── LISTED ENTRIES ──

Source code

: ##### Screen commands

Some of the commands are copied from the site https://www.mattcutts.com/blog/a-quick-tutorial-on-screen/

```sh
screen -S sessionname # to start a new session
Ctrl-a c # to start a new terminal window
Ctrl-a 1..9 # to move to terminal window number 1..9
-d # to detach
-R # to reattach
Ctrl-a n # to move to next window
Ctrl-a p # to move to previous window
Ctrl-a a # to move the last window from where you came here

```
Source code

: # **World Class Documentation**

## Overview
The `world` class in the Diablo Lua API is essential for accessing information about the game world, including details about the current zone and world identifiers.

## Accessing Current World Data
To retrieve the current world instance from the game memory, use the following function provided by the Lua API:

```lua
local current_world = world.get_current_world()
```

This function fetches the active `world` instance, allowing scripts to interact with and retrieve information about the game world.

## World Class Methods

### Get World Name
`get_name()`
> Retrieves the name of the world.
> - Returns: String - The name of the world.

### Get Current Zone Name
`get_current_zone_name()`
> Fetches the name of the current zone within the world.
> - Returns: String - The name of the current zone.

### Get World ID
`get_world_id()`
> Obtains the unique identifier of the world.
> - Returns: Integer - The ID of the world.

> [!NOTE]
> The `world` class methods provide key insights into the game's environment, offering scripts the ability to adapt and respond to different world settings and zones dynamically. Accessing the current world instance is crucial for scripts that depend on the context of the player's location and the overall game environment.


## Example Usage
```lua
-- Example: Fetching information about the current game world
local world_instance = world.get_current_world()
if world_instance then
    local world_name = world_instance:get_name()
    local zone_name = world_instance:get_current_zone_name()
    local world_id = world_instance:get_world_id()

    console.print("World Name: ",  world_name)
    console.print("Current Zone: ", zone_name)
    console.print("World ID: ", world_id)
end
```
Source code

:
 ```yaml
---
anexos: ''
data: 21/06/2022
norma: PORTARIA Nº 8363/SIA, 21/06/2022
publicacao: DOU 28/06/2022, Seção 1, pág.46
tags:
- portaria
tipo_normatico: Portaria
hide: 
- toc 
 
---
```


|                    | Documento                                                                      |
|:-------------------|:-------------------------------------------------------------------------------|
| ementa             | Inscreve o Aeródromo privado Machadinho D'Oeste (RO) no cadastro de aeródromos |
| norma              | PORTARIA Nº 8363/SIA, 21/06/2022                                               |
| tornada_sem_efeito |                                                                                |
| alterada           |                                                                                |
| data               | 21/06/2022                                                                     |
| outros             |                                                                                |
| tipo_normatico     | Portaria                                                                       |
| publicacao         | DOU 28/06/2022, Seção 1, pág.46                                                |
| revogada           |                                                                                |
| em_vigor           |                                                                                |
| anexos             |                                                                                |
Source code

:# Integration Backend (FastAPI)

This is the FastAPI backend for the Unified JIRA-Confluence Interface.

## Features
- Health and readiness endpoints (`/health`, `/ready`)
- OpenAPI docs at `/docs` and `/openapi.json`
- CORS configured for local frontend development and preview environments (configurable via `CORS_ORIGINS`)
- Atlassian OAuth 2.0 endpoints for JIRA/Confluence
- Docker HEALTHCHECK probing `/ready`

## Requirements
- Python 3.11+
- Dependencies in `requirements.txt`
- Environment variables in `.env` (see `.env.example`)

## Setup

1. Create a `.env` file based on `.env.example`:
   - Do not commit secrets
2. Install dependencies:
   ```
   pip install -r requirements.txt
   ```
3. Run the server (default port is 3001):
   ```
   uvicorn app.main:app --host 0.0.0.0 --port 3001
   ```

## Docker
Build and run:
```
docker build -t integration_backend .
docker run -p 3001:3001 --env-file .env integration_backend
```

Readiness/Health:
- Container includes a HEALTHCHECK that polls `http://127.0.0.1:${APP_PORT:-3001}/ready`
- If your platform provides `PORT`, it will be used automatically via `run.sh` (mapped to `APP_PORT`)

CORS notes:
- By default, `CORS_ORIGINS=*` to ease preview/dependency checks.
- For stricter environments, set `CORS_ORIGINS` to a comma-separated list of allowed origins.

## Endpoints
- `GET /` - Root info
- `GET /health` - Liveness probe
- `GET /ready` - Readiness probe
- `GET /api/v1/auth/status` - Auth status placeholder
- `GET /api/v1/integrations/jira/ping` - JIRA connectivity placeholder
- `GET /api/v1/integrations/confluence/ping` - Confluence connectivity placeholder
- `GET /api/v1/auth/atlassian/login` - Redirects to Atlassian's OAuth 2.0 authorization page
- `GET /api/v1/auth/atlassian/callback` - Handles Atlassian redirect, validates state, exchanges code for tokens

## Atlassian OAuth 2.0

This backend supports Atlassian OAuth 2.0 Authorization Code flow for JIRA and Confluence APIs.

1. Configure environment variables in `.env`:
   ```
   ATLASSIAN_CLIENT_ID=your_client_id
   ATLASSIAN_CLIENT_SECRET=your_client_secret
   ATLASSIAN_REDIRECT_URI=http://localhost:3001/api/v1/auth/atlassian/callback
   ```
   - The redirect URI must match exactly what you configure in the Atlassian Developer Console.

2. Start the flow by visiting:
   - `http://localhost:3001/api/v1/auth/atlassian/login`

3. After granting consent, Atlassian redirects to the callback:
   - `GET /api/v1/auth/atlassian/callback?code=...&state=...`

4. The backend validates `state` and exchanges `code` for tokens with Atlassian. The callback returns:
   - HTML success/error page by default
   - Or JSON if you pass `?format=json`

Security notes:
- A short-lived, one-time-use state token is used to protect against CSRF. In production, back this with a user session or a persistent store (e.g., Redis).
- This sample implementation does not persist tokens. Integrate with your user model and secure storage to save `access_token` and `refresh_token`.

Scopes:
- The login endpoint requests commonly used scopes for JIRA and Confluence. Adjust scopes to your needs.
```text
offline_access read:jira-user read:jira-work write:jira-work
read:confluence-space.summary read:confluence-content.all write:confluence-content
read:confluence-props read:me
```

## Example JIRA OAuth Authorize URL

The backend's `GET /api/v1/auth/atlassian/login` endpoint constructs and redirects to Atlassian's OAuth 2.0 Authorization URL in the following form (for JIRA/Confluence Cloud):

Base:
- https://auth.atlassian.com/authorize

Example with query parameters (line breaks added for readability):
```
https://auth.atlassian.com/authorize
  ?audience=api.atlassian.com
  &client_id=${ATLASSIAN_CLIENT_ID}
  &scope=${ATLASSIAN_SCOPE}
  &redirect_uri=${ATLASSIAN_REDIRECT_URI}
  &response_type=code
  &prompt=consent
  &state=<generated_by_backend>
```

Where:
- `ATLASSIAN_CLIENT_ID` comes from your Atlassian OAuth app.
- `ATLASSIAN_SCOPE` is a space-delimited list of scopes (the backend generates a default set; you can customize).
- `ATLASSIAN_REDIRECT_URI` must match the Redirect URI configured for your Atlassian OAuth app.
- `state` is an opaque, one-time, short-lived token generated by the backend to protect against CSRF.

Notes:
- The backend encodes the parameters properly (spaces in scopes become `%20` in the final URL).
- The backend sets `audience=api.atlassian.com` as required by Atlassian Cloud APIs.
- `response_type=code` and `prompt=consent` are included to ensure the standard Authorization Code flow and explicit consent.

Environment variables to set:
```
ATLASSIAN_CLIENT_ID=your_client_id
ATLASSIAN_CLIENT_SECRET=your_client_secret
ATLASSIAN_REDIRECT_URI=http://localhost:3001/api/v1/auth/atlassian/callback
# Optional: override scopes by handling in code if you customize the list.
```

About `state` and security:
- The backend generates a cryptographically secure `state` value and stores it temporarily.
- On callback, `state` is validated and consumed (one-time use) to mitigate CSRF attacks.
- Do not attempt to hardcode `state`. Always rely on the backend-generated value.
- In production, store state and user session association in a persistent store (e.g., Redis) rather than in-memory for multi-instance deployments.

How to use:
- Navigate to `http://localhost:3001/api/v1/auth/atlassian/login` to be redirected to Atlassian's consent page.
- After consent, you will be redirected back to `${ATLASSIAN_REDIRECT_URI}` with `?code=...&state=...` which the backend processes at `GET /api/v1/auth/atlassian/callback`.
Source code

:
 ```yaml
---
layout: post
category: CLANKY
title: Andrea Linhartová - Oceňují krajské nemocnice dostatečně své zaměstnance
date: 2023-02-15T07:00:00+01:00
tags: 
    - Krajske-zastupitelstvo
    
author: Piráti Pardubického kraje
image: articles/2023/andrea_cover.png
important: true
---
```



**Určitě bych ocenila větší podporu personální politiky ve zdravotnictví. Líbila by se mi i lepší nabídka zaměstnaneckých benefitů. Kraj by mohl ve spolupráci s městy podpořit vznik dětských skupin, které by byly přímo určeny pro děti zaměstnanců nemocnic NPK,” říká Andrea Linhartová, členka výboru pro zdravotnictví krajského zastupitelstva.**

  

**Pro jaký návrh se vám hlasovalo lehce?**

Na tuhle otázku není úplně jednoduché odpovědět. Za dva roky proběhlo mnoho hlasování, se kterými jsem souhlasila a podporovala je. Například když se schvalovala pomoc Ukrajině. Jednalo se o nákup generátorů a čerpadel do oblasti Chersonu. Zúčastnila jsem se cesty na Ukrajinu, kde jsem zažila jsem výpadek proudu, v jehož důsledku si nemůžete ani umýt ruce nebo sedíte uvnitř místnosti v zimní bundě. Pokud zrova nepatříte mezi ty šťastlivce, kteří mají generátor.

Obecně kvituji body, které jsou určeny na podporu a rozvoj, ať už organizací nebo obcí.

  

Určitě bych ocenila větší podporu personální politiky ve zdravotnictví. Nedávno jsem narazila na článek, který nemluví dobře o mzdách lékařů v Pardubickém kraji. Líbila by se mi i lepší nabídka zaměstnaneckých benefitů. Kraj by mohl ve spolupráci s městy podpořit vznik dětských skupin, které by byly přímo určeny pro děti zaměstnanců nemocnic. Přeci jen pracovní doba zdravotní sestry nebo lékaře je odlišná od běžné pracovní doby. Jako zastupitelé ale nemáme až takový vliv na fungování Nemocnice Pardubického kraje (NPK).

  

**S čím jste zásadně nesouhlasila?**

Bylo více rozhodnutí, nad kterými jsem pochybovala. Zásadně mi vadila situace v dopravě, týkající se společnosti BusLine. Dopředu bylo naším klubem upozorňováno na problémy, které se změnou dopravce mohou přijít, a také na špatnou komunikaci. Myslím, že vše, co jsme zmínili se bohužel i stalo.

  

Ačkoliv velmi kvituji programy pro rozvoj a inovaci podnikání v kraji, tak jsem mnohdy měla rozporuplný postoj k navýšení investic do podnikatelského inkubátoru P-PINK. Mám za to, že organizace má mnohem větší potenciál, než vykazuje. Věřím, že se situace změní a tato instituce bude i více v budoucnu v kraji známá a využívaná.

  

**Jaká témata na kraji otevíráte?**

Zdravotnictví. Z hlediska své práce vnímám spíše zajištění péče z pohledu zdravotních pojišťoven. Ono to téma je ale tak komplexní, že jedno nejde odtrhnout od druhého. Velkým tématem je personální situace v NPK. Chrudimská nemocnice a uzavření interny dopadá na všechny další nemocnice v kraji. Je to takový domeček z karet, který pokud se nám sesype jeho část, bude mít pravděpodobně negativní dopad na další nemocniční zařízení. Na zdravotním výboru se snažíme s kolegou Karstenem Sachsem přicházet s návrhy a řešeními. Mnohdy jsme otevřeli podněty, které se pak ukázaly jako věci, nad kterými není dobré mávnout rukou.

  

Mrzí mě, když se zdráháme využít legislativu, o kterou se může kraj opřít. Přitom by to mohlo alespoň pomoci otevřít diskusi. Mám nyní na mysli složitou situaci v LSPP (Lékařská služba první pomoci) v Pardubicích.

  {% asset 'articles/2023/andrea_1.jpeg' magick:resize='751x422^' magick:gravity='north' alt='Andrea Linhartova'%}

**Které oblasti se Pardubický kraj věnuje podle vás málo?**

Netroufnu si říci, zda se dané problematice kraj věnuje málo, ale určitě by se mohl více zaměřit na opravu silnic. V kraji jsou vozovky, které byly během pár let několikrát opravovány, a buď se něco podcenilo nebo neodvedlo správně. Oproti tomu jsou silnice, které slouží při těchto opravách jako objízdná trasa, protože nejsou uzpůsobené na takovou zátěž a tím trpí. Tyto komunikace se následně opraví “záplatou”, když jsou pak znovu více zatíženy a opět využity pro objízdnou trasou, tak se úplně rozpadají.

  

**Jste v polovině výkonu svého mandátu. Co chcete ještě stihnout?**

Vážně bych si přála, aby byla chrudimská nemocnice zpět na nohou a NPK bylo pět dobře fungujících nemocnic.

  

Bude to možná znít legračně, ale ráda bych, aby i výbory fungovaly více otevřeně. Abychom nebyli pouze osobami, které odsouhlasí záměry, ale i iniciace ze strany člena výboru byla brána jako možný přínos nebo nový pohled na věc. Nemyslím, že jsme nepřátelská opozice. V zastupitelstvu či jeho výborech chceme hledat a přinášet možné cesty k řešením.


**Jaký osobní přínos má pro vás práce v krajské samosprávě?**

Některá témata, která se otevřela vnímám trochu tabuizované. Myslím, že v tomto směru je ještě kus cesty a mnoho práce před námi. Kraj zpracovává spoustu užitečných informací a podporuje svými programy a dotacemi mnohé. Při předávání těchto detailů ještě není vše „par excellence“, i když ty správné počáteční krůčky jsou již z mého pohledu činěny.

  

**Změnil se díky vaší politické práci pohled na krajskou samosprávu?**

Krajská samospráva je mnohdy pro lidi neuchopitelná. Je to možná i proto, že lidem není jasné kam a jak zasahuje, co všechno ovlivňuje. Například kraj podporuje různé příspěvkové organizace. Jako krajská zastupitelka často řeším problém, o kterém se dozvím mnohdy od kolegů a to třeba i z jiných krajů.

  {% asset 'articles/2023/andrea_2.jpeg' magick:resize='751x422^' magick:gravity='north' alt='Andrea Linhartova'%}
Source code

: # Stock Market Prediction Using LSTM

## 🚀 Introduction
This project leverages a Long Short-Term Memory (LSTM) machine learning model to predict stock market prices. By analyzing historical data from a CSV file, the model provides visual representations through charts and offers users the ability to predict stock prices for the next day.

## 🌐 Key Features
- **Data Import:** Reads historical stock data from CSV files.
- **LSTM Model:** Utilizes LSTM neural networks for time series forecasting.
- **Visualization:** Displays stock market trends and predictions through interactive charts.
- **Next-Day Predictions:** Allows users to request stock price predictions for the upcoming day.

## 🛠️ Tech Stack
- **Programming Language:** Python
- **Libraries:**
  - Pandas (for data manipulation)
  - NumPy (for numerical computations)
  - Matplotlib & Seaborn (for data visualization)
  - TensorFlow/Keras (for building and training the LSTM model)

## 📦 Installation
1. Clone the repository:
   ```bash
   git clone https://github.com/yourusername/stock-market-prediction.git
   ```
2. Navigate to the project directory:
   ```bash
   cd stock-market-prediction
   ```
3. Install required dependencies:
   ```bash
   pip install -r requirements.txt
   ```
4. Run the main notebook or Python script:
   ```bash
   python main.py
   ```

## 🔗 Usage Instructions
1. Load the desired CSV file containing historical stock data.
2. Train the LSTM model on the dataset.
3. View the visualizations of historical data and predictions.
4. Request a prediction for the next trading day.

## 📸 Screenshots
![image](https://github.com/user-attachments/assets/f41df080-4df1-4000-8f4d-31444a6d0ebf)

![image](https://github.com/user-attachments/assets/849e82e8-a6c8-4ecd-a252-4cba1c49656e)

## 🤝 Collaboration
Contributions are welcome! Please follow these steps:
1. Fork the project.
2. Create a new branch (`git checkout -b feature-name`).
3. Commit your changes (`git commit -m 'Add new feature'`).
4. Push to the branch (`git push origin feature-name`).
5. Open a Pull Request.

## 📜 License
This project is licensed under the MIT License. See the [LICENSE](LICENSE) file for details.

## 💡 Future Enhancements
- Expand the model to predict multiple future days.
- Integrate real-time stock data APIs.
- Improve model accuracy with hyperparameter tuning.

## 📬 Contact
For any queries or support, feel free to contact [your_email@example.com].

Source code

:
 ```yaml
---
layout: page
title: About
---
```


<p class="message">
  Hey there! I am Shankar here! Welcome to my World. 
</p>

───

- TRY IT -
From the records above, repeat exactly the lines from the one with "2. Start the" through the one with "- The backend encodes", both included.

- SOLUTION TO THIS EXERCISE -
2. Start the flow by visiting:
   - `http://localhost:3001/api/v1/auth/atlassian/login`

3. After granting consent, Atlassian redirects to the callback:
   - `GET /api/v1/auth/atlassian/callback?code=...&state=...`

4. The backend validates `state` and exchanges `code` for tokens with Atlassian. The callback returns:
   - HTML success/error page by default
   - Or JSON if you pass `?format=json`

Security notes:
- A short-lived, one-time-use state token is used to protect against CSRF. In production, back this with a user session or a persistent store (e.g., Redis).
- This sample implementation does not persist tokens. Integrate with your user model and secure storage to save `access_token` and `refresh_token`.

Scopes:
- The login endpoint requests commonly used scopes for JIRA and Confluence. Adjust scopes to your needs.
```text
offline_access read:jira-user read:jira-work write:jira-work
read:confluence-space.summary read:confluence-content.all write:confluence-content
read:confluence-props read:me
```

## Example JIRA OAuth Authorize URL

The backend's `GET /api/v1/auth/atlassian/login` endpoint constructs and redirects to Atlassian's OAuth 2.0 Authorization URL in the following form (for JIRA/Confluence Cloud):

Base:
- https://auth.atlassian.com/authorize

Example with query parameters (line breaks added for readability):
```
https://auth.atlassian.com/authorize
  ?audience=api.atlassian.com
  &client_id=${ATLASSIAN_CLIENT_ID}
  &scope=${ATLASSIAN_SCOPE}
  &redirect_uri=${ATLASSIAN_REDIRECT_URI}
  &response_type=code
  &prompt=consent
  &state=<generated_by_backend>
```

Where:
- `ATLASSIAN_CLIENT_ID` comes from your Atlassian OAuth app.
- `ATLASSIAN_SCOPE` is a space-delimited list of scopes (the backend generates a default set; you can customize).
- `ATLASSIAN_REDIRECT_URI` must match the Redirect URI configured for your Atlassian OAuth app.
- `state` is an opaque, one-time, short-lived token generated by the backend to protect against CSRF.

Notes:
- The backend encodes the parameters properly (spaces in scopes become `%20` in the final URL).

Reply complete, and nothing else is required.